Orchestrator functions will be responsible for orchestrating activity functions and to wait for external events, like accept order or delivered order etc. One of those activity functions update order status using output binding with Azure Cosmos DB. We’ll have a separate function app for orchestrators as we want orchestration to scale independent of order APIs.

In almost any kind of delivery system, some kind of human interaction is expected. In case of food delivery, it can be a restaurant accepting an order, a delivery executive accepting a delivery, the delivery executive marking the order as delivered etc. All of these interactions must be performed within a fixed time. If the restaurant does not accept an order within let’s say a minute, then some kind of alert should be raised for the restaurant. If the order still isn’t accepted within next 5 minutes, then the order should be cancelled and the customer should be informed.

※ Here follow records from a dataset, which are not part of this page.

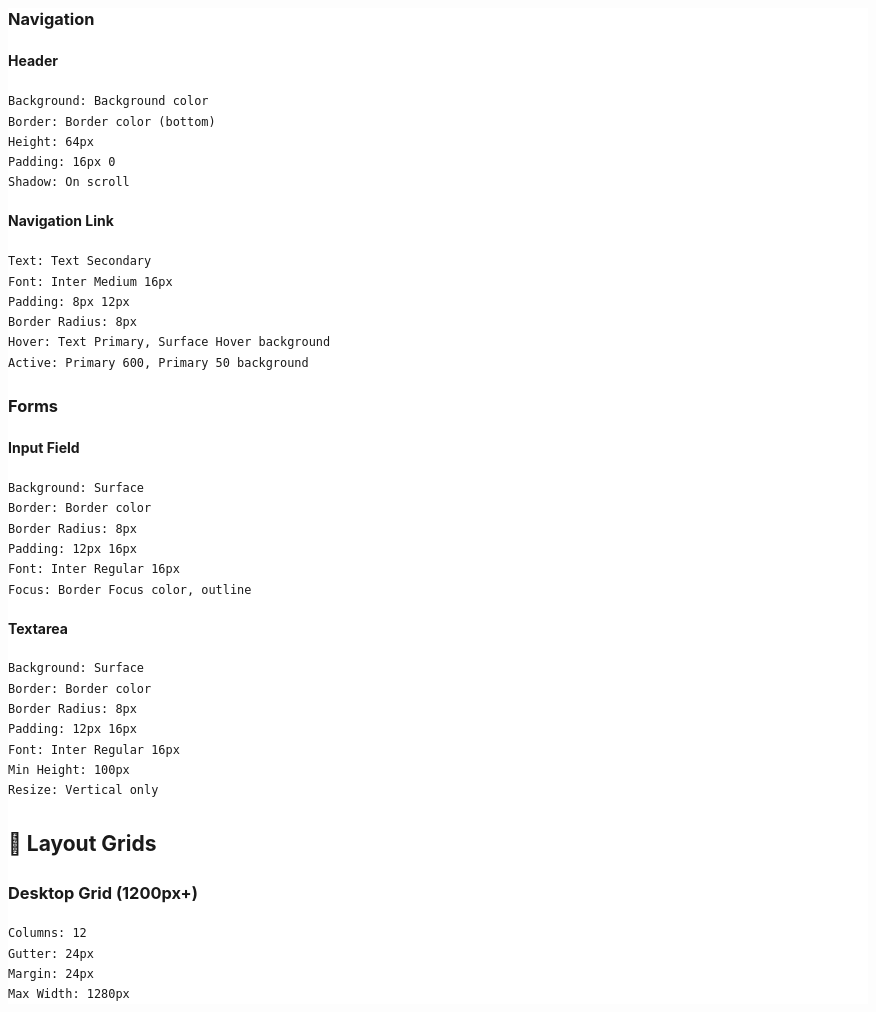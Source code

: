### Navigation

#### Header
```
Background: Background color
Border: Border color (bottom)
Height: 64px
Padding: 16px 0
Shadow: On scroll
```

#### Navigation Link
```
Text: Text Secondary
Font: Inter Medium 16px
Padding: 8px 12px
Border Radius: 8px
Hover: Text Primary, Surface Hover background
Active: Primary 600, Primary 50 background
```

### Forms

#### Input Field
```
Background: Surface
Border: Border color
Border Radius: 8px
Padding: 12px 16px
Font: Inter Regular 16px
Focus: Border Focus color, outline
```

#### Textarea
```
Background: Surface
Border: Border color
Border Radius: 8px
Padding: 12px 16px
Font: Inter Regular 16px
Min Height: 100px
Resize: Vertical only
```

## 📐 Layout Grids

### Desktop Grid (1200px+)
```
Columns: 12
Gutter: 24px
Margin: 24px
Max Width: 1280px
```
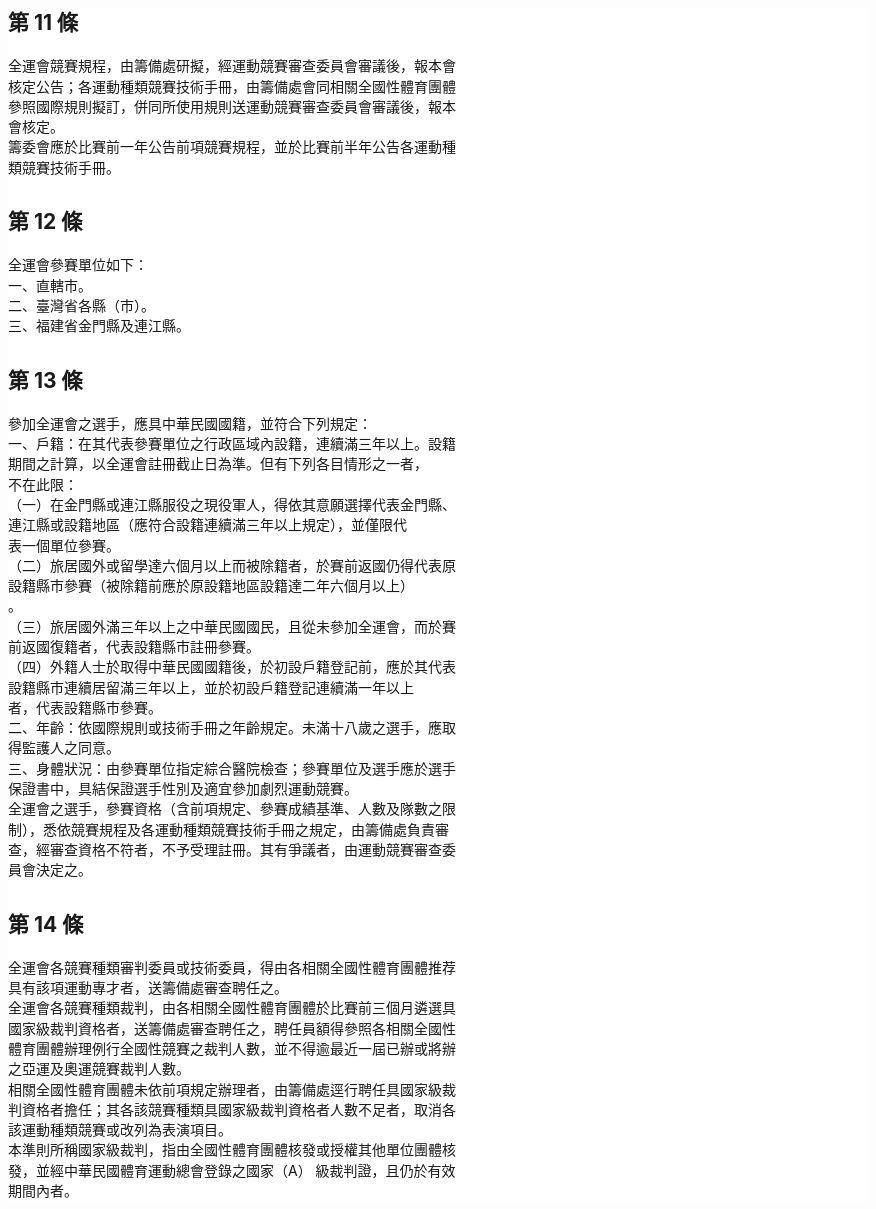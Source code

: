 第 11 條
--------
全運會競賽規程，由籌備處研擬，經運動競賽審查委員會審議後，報本會  
核定公告；各運動種類競賽技術手冊，由籌備處會同相關全國性體育團體  
參照國際規則擬訂，併同所使用規則送運動競賽審查委員會審議後，報本  
會核定。  
籌委會應於比賽前一年公告前項競賽規程，並於比賽前半年公告各運動種  
類競賽技術手冊。

第 12 條
--------
全運會參賽單位如下：  
一、直轄市。  
二、臺灣省各縣（市）。  
三、福建省金門縣及連江縣。

第 13 條
--------
參加全運會之選手，應具中華民國國籍，並符合下列規定：   
一、戶籍：在其代表參賽單位之行政區域內設籍，連續滿三年以上。設籍  
    期間之計算，以全運會註冊截止日為準。但有下列各目情形之一者，  
    不在此限：   
（一）在金門縣或連江縣服役之現役軍人，得依其意願選擇代表金門縣、  
      連江縣或設籍地區（應符合設籍連續滿三年以上規定），並僅限代  
      表一個單位參賽。   
（二）旅居國外或留學達六個月以上而被除籍者，於賽前返國仍得代表原  
      設籍縣市參賽（被除籍前應於原設籍地區設籍達二年六個月以上）  
      。   
（三）旅居國外滿三年以上之中華民國國民，且從未參加全運會，而於賽  
      前返國復籍者，代表設籍縣市註冊參賽。   
（四）外籍人士於取得中華民國國籍後，於初設戶籍登記前，應於其代表  
      設籍縣市連續居留滿三年以上，並於初設戶籍登記連續滿一年以上  
      者，代表設籍縣市參賽。   
二、年齡：依國際規則或技術手冊之年齡規定。未滿十八歲之選手，應取  
    得監護人之同意。   
三、身體狀況：由參賽單位指定綜合醫院檢查；參賽單位及選手應於選手  
    保證書中，具結保證選手性別及適宜參加劇烈運動競賽。   
全運會之選手，參賽資格（含前項規定、參賽成績基準、人數及隊數之限  
制），悉依競賽規程及各運動種類競賽技術手冊之規定，由籌備處負責審  
查，經審查資格不符者，不予受理註冊。其有爭議者，由運動競賽審查委  
員會決定之。

第 14 條
--------
全運會各競賽種類審判委員或技術委員，得由各相關全國性體育團體推荐  
具有該項運動專才者，送籌備處審查聘任之。  
全運會各競賽種類裁判，由各相關全國性體育團體於比賽前三個月遴選具  
國家級裁判資格者，送籌備處審查聘任之，聘任員額得參照各相關全國性  
體育團體辦理例行全國性競賽之裁判人數，並不得逾最近一屆已辦或將辦  
之亞運及奧運競賽裁判人數。  
相關全國性體育團體未依前項規定辦理者，由籌備處逕行聘任具國家級裁  
判資格者擔任；其各該競賽種類具國家級裁判資格者人數不足者，取消各  
該運動種類競賽或改列為表演項目。  
本準則所稱國家級裁判，指由全國性體育團體核發或授權其他單位團體核  
發，並經中華民國體育運動總會登錄之國家（A） 級裁判證，且仍於有效  
期間內者。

Durable functions offer a great way to manage human interaction in orchestrations with timer tasks. We can make use of human interaction pattern to raise external events for an orchestration when restaurant accepts the order. This will help us in monitoring if some external event has taken place or not without using any kind of polling. Orchestrator functions can wait for these external events and perform tasks when the event is received. If the event is not received within some specified time, then that case can be handled as well by writing the logic in some activity function.

Sequence diagram of the system

Azure Service Bus Queues:

Azure Service Bus is a great service to manage advanced queuing scenarios. The HTTP triggered functions will push orders to these queues, which can be consumed by durable client functions. We can have different queues for each order status: order-new-queue, order-accepted-queue, order-outfordelivery-queue and order-delivered-queue.

Azure Cosmos DB:

Azure Cosmos DB can be used to store restaurant and order details. It’s low latency reads and writes can definitely help us in building a good platform. Azure functions’ Cosmos DB output binding can be used to update order status as a part of orchestration. I have used serverless tier of this service just to give it a try, and it has worked great for me in this project. Efficient provisioning of RU/s is a challenge, that’s where serverless tier comes in where we’ll be charged for total RU/s consumed.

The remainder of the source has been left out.